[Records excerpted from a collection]
□ □ □
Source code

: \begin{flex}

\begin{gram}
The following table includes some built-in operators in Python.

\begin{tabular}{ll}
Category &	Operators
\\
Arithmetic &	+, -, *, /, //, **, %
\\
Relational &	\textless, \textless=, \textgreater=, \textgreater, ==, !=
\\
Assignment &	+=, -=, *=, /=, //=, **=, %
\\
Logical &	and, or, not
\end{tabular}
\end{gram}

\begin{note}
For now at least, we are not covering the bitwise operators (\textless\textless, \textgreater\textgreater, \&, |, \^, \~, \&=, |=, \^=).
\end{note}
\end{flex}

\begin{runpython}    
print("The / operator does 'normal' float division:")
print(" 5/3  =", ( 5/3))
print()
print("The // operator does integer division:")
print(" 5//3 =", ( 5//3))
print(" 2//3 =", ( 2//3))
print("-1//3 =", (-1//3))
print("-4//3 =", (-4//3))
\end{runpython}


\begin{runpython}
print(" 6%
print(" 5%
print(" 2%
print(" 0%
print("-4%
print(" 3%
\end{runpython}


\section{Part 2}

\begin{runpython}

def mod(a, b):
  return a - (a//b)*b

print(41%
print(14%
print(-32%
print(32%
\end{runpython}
□ □ □
◆ Exercise goal: Whenever a line above includes the string "textgreater", copy it.

◆ Problem solution:
Relational &	\textless, \textless=, \textgreater=, \textgreater, ==, !=
For now at least, we are not covering the bitwise operators (\textless\textless, \textgreater\textgreater, \&, |, \^, \~, \&=, |=, \^=).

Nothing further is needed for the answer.